[Saved data entries]
**********

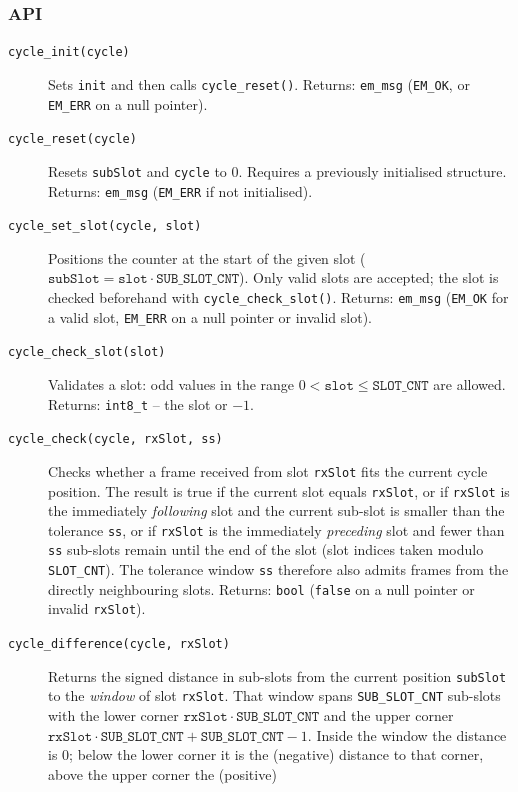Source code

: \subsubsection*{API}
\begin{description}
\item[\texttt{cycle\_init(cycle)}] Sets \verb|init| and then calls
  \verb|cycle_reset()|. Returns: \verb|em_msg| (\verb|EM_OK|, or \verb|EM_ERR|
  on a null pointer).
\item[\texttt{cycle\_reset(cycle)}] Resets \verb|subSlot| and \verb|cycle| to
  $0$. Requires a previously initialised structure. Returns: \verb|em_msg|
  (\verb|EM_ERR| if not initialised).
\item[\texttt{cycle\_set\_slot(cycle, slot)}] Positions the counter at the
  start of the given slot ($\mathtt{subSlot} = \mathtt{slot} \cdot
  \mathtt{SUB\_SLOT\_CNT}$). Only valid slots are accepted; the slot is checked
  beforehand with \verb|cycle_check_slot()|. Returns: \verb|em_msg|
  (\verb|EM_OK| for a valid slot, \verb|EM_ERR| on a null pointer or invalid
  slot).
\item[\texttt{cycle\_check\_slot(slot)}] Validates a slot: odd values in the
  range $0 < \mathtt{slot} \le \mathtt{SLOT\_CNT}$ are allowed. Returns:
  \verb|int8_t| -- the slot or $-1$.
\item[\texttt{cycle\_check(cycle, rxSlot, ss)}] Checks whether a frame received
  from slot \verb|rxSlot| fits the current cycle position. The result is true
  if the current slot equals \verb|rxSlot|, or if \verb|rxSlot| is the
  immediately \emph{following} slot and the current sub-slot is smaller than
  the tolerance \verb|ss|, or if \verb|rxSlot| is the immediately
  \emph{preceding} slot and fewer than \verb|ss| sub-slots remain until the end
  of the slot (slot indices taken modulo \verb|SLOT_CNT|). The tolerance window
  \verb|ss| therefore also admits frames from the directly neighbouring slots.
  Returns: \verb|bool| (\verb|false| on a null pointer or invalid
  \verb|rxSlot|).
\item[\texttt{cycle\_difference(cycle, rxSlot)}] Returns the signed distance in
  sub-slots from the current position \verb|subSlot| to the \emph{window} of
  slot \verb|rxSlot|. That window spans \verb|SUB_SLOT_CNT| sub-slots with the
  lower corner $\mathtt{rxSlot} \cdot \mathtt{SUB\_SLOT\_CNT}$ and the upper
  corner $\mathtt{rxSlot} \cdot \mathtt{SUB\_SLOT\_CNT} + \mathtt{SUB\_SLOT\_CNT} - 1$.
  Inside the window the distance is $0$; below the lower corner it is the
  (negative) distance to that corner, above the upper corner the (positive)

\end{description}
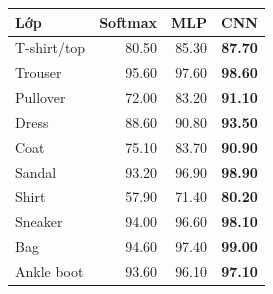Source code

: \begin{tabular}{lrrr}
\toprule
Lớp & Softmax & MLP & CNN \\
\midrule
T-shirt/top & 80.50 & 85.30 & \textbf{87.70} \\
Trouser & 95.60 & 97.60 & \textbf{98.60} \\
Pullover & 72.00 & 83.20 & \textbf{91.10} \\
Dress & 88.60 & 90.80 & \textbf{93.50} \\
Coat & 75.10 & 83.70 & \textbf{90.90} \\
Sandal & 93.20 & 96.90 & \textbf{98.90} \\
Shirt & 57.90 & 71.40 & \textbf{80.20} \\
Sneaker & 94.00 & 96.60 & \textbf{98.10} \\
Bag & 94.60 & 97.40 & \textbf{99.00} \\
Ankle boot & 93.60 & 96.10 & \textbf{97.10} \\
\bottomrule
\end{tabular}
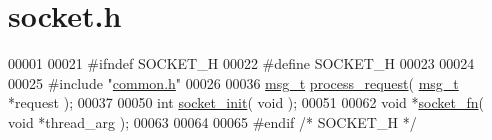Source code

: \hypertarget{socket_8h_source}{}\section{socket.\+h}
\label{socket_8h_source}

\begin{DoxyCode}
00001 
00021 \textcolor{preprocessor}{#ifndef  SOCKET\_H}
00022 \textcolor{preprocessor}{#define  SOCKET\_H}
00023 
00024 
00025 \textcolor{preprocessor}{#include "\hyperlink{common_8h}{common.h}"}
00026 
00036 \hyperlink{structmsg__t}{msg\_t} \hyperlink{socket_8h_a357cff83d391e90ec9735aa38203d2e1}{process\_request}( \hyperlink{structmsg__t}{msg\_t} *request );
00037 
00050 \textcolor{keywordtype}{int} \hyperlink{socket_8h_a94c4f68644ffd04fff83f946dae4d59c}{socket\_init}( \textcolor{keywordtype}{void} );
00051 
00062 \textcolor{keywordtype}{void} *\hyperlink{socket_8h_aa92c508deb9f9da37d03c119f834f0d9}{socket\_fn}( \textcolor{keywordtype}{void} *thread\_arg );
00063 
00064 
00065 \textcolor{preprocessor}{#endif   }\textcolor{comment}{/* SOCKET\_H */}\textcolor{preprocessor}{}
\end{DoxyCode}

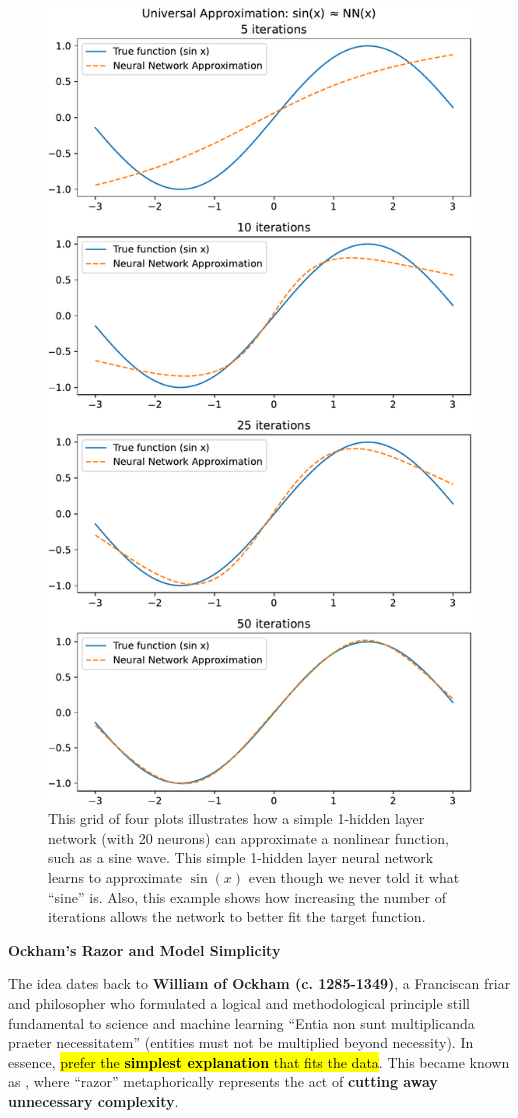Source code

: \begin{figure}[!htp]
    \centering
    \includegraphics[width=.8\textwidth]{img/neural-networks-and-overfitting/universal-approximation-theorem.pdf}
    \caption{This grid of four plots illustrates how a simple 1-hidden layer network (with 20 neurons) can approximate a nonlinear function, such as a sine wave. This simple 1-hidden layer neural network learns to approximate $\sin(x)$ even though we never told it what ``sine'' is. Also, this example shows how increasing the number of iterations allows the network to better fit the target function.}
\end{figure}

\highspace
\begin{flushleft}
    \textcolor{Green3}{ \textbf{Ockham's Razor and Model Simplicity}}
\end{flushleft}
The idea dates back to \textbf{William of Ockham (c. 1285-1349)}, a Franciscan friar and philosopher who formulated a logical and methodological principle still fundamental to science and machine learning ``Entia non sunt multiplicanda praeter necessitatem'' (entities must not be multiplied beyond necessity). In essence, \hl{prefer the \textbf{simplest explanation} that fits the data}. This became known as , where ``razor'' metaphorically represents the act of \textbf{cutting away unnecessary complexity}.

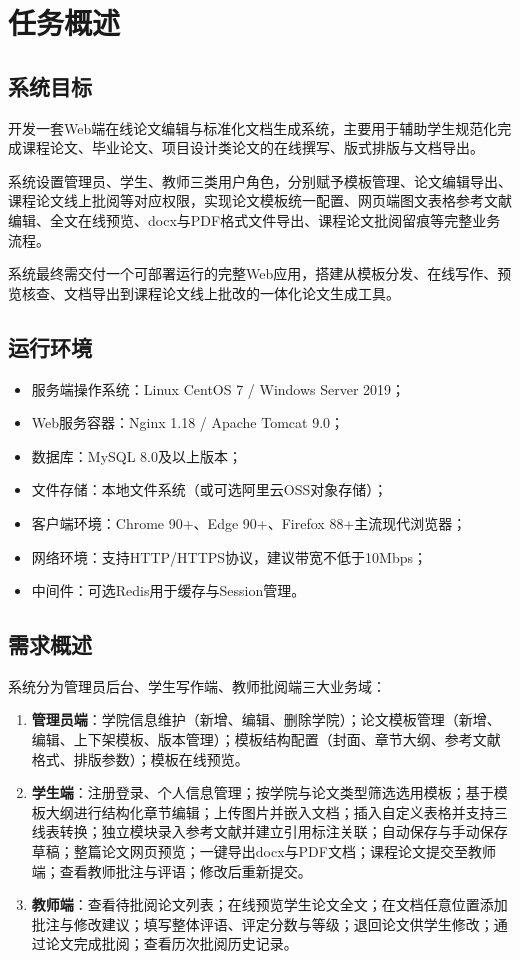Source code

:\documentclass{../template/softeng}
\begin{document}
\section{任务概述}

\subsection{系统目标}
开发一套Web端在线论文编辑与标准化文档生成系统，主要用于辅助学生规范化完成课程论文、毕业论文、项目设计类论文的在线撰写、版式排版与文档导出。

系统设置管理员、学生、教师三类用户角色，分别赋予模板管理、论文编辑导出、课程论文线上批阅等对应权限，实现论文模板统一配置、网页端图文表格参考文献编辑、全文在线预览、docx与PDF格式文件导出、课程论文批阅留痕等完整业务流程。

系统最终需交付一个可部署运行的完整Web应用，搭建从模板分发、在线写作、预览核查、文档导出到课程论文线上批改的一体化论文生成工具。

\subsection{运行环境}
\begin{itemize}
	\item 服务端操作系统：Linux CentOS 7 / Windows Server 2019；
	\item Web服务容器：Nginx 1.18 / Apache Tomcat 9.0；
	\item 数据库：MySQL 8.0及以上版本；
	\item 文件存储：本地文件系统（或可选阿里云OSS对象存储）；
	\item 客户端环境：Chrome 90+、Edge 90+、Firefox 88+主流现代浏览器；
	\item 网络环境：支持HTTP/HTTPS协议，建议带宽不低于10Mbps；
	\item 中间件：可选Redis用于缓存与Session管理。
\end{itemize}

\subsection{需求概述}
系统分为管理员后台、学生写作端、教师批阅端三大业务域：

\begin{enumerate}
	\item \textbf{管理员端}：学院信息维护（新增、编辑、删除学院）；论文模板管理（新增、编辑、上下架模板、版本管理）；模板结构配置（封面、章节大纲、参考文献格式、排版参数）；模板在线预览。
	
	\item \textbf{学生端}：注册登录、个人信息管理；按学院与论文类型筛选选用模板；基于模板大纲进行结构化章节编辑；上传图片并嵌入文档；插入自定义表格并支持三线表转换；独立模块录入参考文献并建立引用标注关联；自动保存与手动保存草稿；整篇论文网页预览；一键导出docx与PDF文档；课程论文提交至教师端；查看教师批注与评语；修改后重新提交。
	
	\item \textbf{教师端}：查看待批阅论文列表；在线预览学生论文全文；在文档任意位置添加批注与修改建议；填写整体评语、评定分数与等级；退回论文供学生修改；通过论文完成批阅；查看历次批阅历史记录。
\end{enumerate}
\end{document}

**********

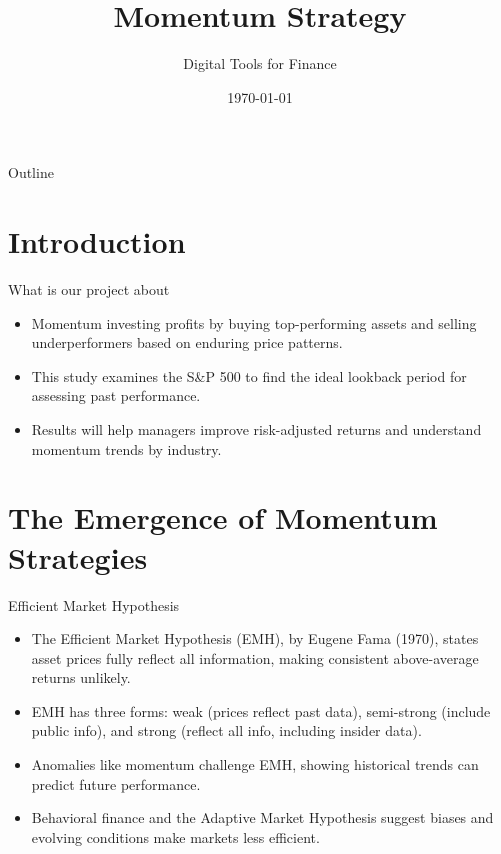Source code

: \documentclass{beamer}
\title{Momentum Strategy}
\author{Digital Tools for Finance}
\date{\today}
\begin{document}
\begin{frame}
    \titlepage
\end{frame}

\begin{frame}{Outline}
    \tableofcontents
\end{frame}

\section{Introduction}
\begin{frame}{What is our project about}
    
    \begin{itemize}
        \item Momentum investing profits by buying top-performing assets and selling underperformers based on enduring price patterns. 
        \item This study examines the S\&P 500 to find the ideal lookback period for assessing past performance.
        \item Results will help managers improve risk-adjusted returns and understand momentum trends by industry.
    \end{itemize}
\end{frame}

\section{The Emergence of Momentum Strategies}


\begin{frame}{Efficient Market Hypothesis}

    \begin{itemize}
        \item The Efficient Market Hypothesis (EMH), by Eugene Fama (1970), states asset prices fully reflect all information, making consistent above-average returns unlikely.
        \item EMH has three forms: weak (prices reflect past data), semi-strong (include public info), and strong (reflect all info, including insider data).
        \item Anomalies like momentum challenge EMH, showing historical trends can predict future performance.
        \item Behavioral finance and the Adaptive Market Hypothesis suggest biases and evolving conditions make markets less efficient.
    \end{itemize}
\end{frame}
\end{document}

**********

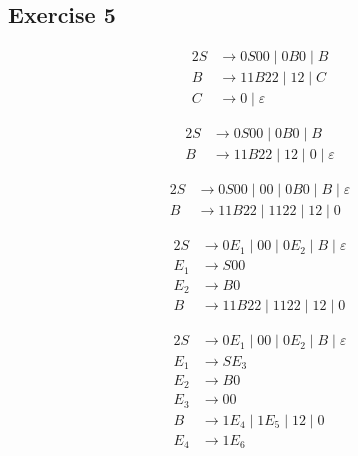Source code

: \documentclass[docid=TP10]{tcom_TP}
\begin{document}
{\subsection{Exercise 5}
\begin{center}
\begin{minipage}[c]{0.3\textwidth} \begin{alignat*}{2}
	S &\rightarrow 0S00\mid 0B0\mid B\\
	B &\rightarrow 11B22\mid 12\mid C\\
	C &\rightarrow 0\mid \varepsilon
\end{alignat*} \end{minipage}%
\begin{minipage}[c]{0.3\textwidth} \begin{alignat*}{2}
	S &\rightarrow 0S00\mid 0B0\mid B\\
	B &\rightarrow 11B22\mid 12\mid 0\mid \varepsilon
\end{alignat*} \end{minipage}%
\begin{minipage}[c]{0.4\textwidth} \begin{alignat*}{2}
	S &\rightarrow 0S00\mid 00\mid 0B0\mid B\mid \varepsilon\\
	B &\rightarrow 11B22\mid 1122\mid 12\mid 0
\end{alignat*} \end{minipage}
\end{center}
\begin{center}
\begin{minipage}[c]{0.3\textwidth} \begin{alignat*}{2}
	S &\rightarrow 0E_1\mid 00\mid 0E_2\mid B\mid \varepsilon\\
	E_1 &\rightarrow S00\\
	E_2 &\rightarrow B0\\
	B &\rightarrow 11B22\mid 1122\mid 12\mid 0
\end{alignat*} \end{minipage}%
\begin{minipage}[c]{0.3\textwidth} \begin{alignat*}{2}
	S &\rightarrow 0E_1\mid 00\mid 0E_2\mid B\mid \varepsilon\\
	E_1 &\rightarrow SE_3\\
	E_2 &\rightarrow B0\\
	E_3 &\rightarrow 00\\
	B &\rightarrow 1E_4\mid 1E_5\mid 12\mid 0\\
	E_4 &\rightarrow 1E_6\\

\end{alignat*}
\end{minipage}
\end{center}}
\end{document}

**********

§ Assignment
Reproduce each line above that contains "trends".

§ Expected output
        \item Results will help managers improve risk-adjusted returns and understand momentum trends by industry.
        \item Anomalies like momentum challenge EMH, showing historical trends can predict future performance.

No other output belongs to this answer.